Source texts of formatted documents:
■ ■ ■

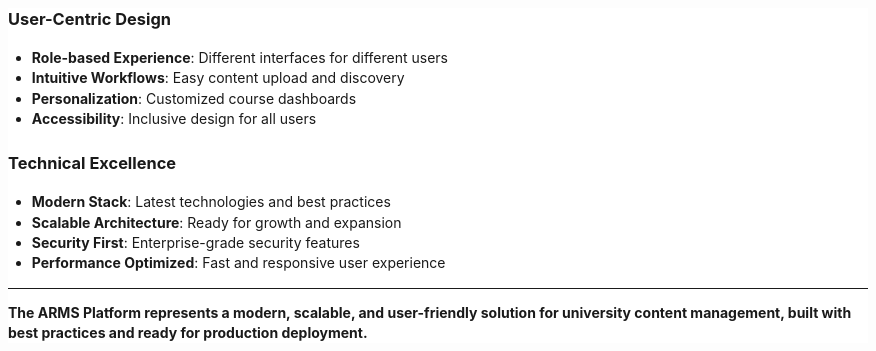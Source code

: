 ### User-Centric Design
- **Role-based Experience**: Different interfaces for different users
- **Intuitive Workflows**: Easy content upload and discovery
- **Personalization**: Customized course dashboards
- **Accessibility**: Inclusive design for all users

### Technical Excellence
- **Modern Stack**: Latest technologies and best practices
- **Scalable Architecture**: Ready for growth and expansion
- **Security First**: Enterprise-grade security features
- **Performance Optimized**: Fast and responsive user experience

---

**The ARMS Platform represents a modern, scalable, and user-friendly solution for university content management, built with best practices and ready for production deployment.**
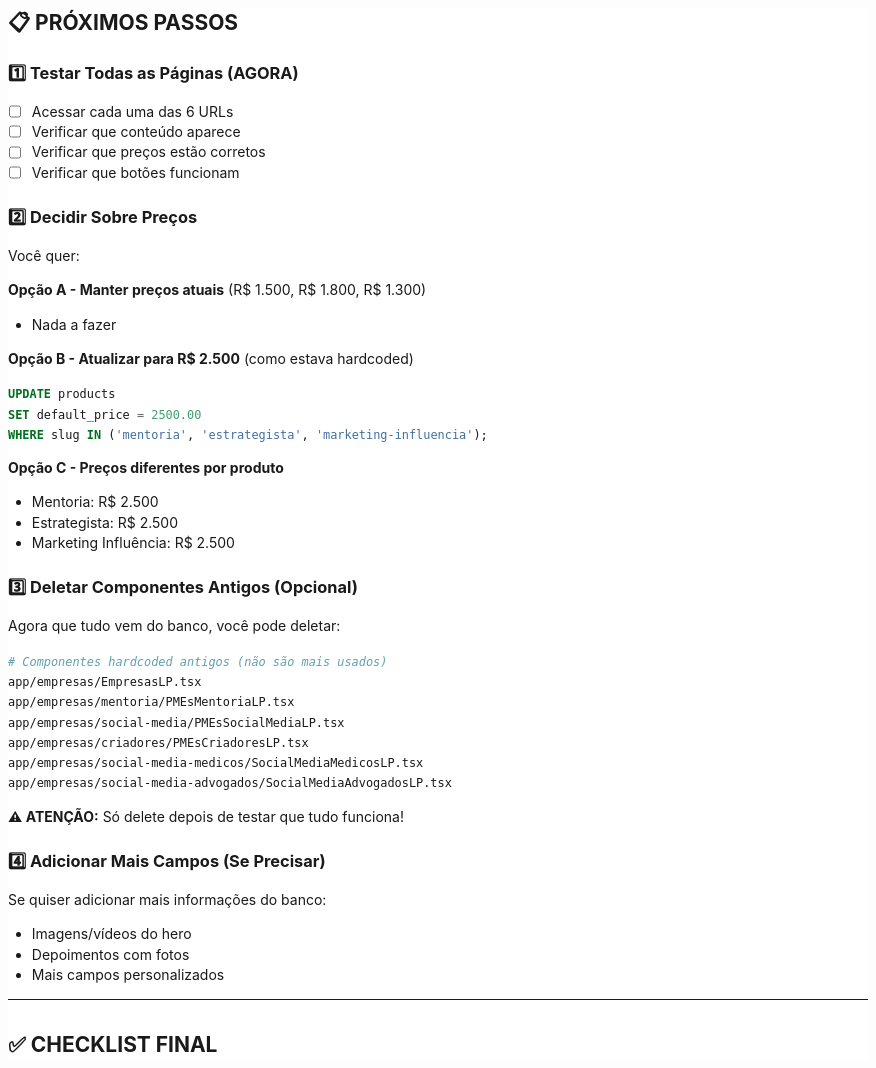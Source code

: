 
## 📋 PRÓXIMOS PASSOS

### 1️⃣ Testar Todas as Páginas (AGORA)

- [ ] Acessar cada uma das 6 URLs
- [ ] Verificar que conteúdo aparece
- [ ] Verificar que preços estão corretos
- [ ] Verificar que botões funcionam

### 2️⃣ Decidir Sobre Preços

Você quer:

**Opção A - Manter preços atuais** (R$ 1.500, R$ 1.800, R$ 1.300)
- Nada a fazer

**Opção B - Atualizar para R$ 2.500** (como estava hardcoded)
```sql
UPDATE products 
SET default_price = 2500.00 
WHERE slug IN ('mentoria', 'estrategista', 'marketing-influencia');
```

**Opção C - Preços diferentes por produto**
- Mentoria: R$ 2.500
- Estrategista: R$ 2.500
- Marketing Influência: R$ 2.500

### 3️⃣ Deletar Componentes Antigos (Opcional)

Agora que tudo vem do banco, você pode deletar:

```bash
# Componentes hardcoded antigos (não são mais usados)
app/empresas/EmpresasLP.tsx
app/empresas/mentoria/PMEsMentoriaLP.tsx
app/empresas/social-media/PMEsSocialMediaLP.tsx
app/empresas/criadores/PMEsCriadoresLP.tsx
app/empresas/social-media-medicos/SocialMediaMedicosLP.tsx
app/empresas/social-media-advogados/SocialMediaAdvogadosLP.tsx
```

**⚠️ ATENÇÃO:** Só delete depois de testar que tudo funciona!

### 4️⃣ Adicionar Mais Campos (Se Precisar)

Se quiser adicionar mais informações do banco:
- Imagens/vídeos do hero
- Depoimentos com fotos
- Mais campos personalizados

---

## ✅ CHECKLIST FINAL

■ ■ ■

**Task prompt:** Scan the entries above, and wherever a line holds the string "Verificar", copy it.

**Answer section:**
- [ ] Verificar que conteúdo aparece
- [ ] Verificar que preços estão corretos
- [ ] Verificar que botões funcionam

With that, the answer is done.